• Work item
Copy the records below word for word, from the first line through the line that contains "- Emergency privilege protocols", and leave out any pictures.

• Material to process
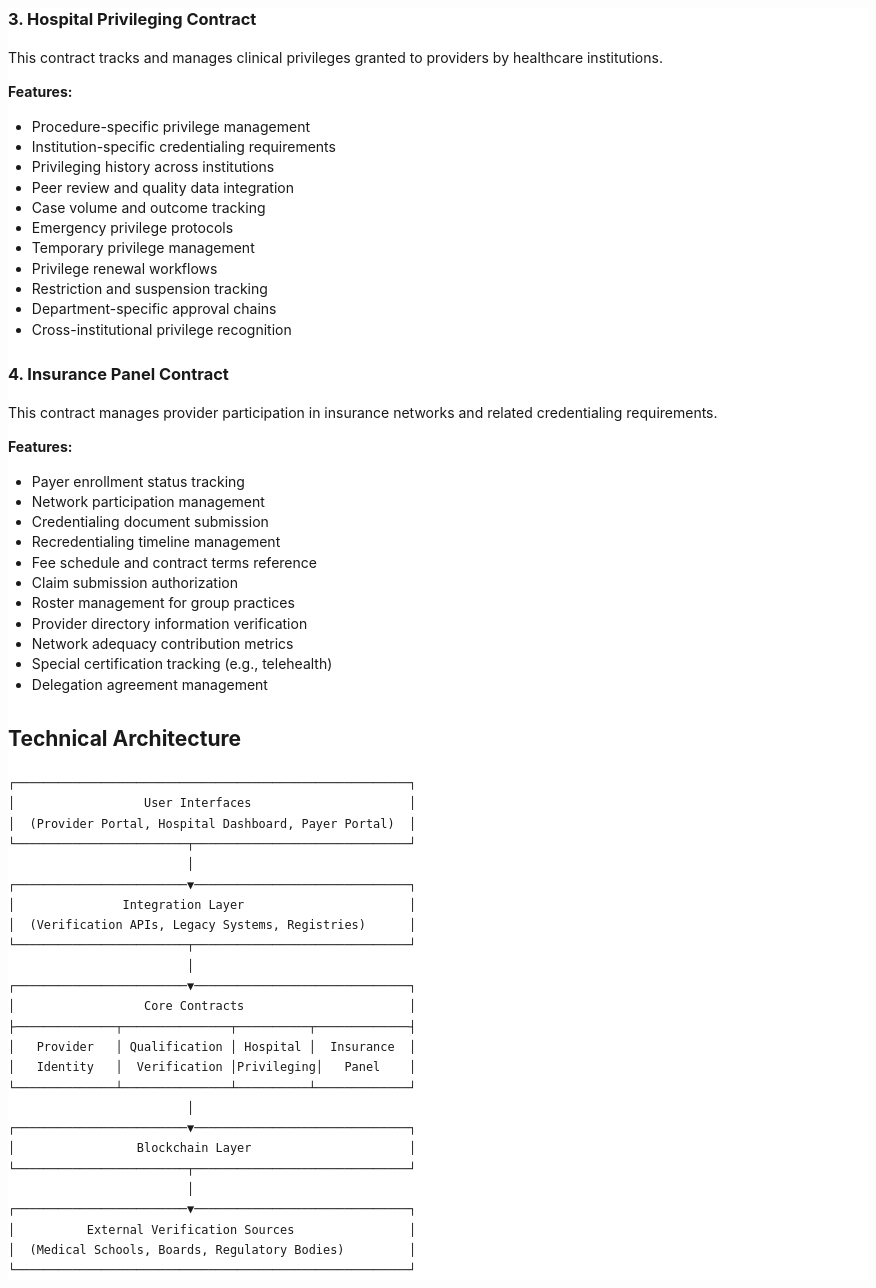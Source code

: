 ### 3. Hospital Privileging Contract

This contract tracks and manages clinical privileges granted to providers by healthcare institutions.

**Features:**
- Procedure-specific privilege management
- Institution-specific credentialing requirements
- Privileging history across institutions
- Peer review and quality data integration
- Case volume and outcome tracking
- Emergency privilege protocols
- Temporary privilege management
- Privilege renewal workflows
- Restriction and suspension tracking
- Department-specific approval chains
- Cross-institutional privilege recognition

### 4. Insurance Panel Contract

This contract manages provider participation in insurance networks and related credentialing requirements.

**Features:**
- Payer enrollment status tracking
- Network participation management
- Credentialing document submission
- Recredentialing timeline management
- Fee schedule and contract terms reference
- Claim submission authorization
- Roster management for group practices
- Provider directory information verification
- Network adequacy contribution metrics
- Special certification tracking (e.g., telehealth)
- Delegation agreement management

## Technical Architecture

```
┌───────────────────────────────────────────────────────┐
│                  User Interfaces                      │
│  (Provider Portal, Hospital Dashboard, Payer Portal)  │
└────────────────────────┬──────────────────────────────┘
                         │
┌────────────────────────▼──────────────────────────────┐
│               Integration Layer                       │
│  (Verification APIs, Legacy Systems, Registries)      │
└────────────────────────┬──────────────────────────────┘
                         │
┌────────────────────────▼──────────────────────────────┐
│                  Core Contracts                       │
├──────────────┬───────────────┬──────────┬─────────────┤
│   Provider   │ Qualification │ Hospital │  Insurance  │
│   Identity   │  Verification │Privileging│   Panel    │
└──────────────┴───────────────┴──────────┴─────────────┘
                         │
┌────────────────────────▼──────────────────────────────┐
│                 Blockchain Layer                      │
└────────────────────────┬──────────────────────────────┘
                         │
┌────────────────────────▼──────────────────────────────┐
│          External Verification Sources                │
│  (Medical Schools, Boards, Regulatory Bodies)         │
└───────────────────────────────────────────────────────┘
```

• Output
Source code

: ### 3. Hospital Privileging Contract

This contract tracks and manages clinical privileges granted to providers by healthcare institutions.

**Features:**
- Procedure-specific privilege management
- Institution-specific credentialing requirements
- Privileging history across institutions
- Peer review and quality data integration
- Case volume and outcome tracking
- Emergency privilege protocols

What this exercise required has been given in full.